The verdict is still out on tumor necrosis factor (TNF) inhibitors, which include drugs such as adalimumab (Humira) and etanercept (Enbrel). However, some evidence suggests they may offer cardiovascular protection, too.
A 2011 review of several different types of studies found that treatment with TNF inhibitors may slash the risk for cardiovascular disease by as much as 50 percent. However, when only the “gold standard” studies known as randomized controlled trials were considered, the heart benefits of TNF inhibitors were far less clear-cut. Consequently, more research is needed to clarify whether TNF inhibitors actually offer any heart benefits.

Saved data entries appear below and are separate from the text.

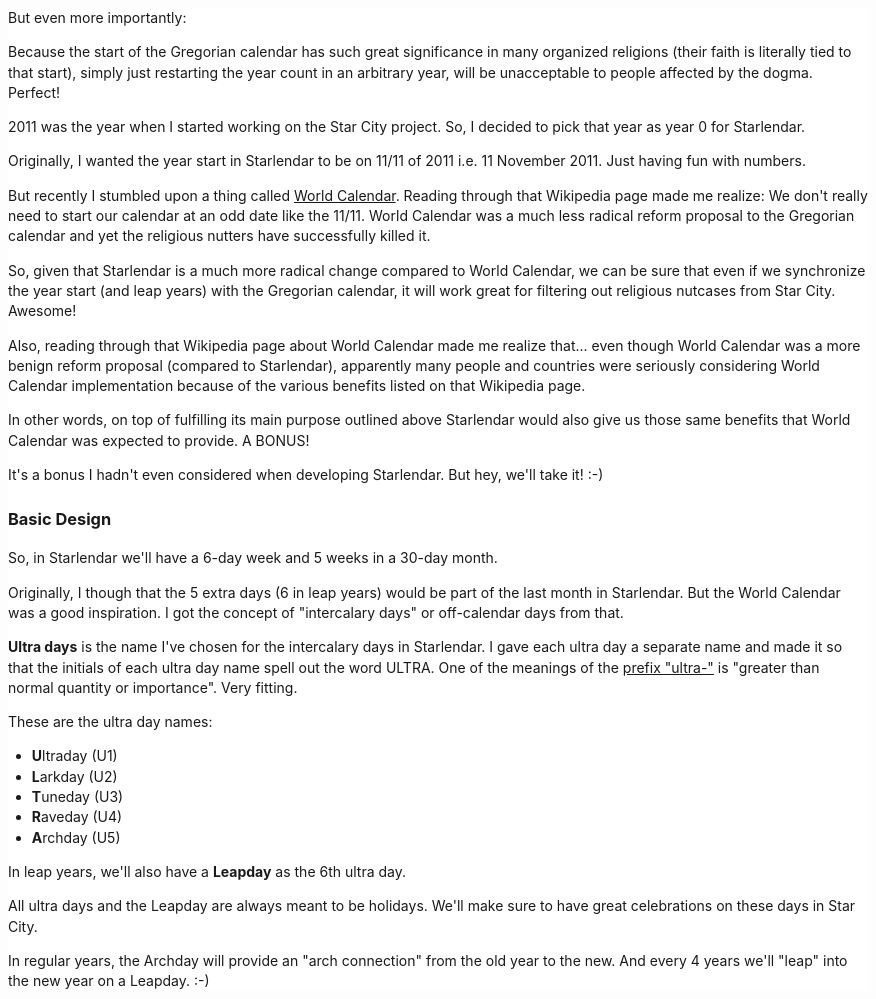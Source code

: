 But even more importantly: 

Because the start of the Gregorian calendar has such great significance in many organized religions (their faith is literally tied to that start), simply just restarting the year count in an arbitrary year, will be unacceptable to people affected by the dogma. Perfect! 

2011 was the year when I started working on the Star City project. So, I decided to pick that year as year 0 for Starlendar. 

Originally, I wanted the year start in Starlendar to be on 11/11 of 2011 i.e. 11 November 2011. Just having fun with numbers. 

But recently I stumbled upon a thing called [World Calendar](https://en.wikipedia.org/wiki/World_Calendar). Reading through that Wikipedia page made me realize: We don't really need to start our calendar at an odd date like the 11/11. World Calendar was a much less radical reform proposal to the Gregorian calendar and yet the religious nutters have successfully killed it. 

So, given that Starlendar is a much more radical change compared to World Calendar, we can be sure that even if we synchronize the year start (and leap years) with the Gregorian calendar, it will work great for filtering out religious nutcases from Star City. Awesome! 

Also, reading through that Wikipedia page about World Calendar made me realize that... even though World Calendar was a more benign reform proposal (compared to Starlendar), apparently many people and countries were seriously considering World Calendar implementation because of the various benefits listed on that Wikipedia page. 

In other words, on top of fulfilling its main purpose outlined above Starlendar would also give us those same benefits that World Calendar was expected to provide. A BONUS! 

It's a bonus I hadn't even considered when developing Starlendar. But hey, we'll take it! :-) 

### Basic Design

So, in Starlendar we'll have a 6-day week and 5 weeks in a 30-day month.

Originally, I though that the 5 extra days (6 in leap years) would be part of the last month in Starlendar. But the World Calendar was a good inspiration. I got the concept of "intercalary days" or off-calendar days from that. 

**Ultra days** is the name I've chosen for the intercalary days in Starlendar. I gave each ultra day a separate name and made it so that the initials of each ultra day name spell out the word ULTRA. One of the meanings of the [prefix "ultra-"](https://en.wiktionary.org/wiki/ultra-#Prefix) is "greater than normal quantity or importance". Very fitting.

These are the ultra day names: 

* **U**ltraday (U1)
* **L**arkday (U2)
* **T**uneday (U3)
* **R**aveday (U4)
* **A**rchday (U5)

In leap years, we'll also have a **Leapday** as the 6th ultra day.

All ultra days and the Leapday are always meant to be holidays. We'll make sure to have great celebrations on these days in Star City. 

In regular years, the Archday will provide an "arch connection" from the old year to the new. And every 4 years we'll "leap" into the new year on a Leapday. :-)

Interestingly, some individuals with RA who take a cholesterol-lowering statin drug, such as atorvastatin (Lipitor) or simvastatin (Zocor), to reduce CAD risk report that their RA symptoms improve slightly, possibly because statins produce a mild anti-inflammatory effect.
Protect your joints—and your heart
The good news is that some of the lifestyle measures that can help manage RA will also lower the risk for cardiovascular disease. Following are three:
1. Fight fat. If you’re overweight or obese, consuming a healthy, calorie-controlled diet with the goal of losing weight is not only helpful for easing stress on your joints, but also necessary for heart health. Particularly worrisome is body fat that forms around the abdomen, which greatly increases the risk for high blood pressure and insulin resistance (a cause of type 2 diabetes, which raises the risk for heart disease). Fat also increases inflammation.
2. If you smoke, quit. Smoking lowers HDL cholesterol levels, damages blood vessels and promotes atherosclerosis (hardening of the arteries) and blood clot formation.
3. Exercise. If you don’t already exercise regularly, talk to your physician about starting a workout plan. As a person with RA, you’ll need to think carefully about what type of exercise makes sense for you, since many patients need to avoid activities that are tough on the joints, like jogging or tennis. But that still leaves a wide number of options—such as walking, swimming or tai chi—that can help keep your joints moving and heart pumping.
Additional heart-healthy moves that you should make: Get your blood pressure and your cholesterol levels checked regularly, and if your doctor prescribes medication for hypertension or high cholesterol, be sure to take it.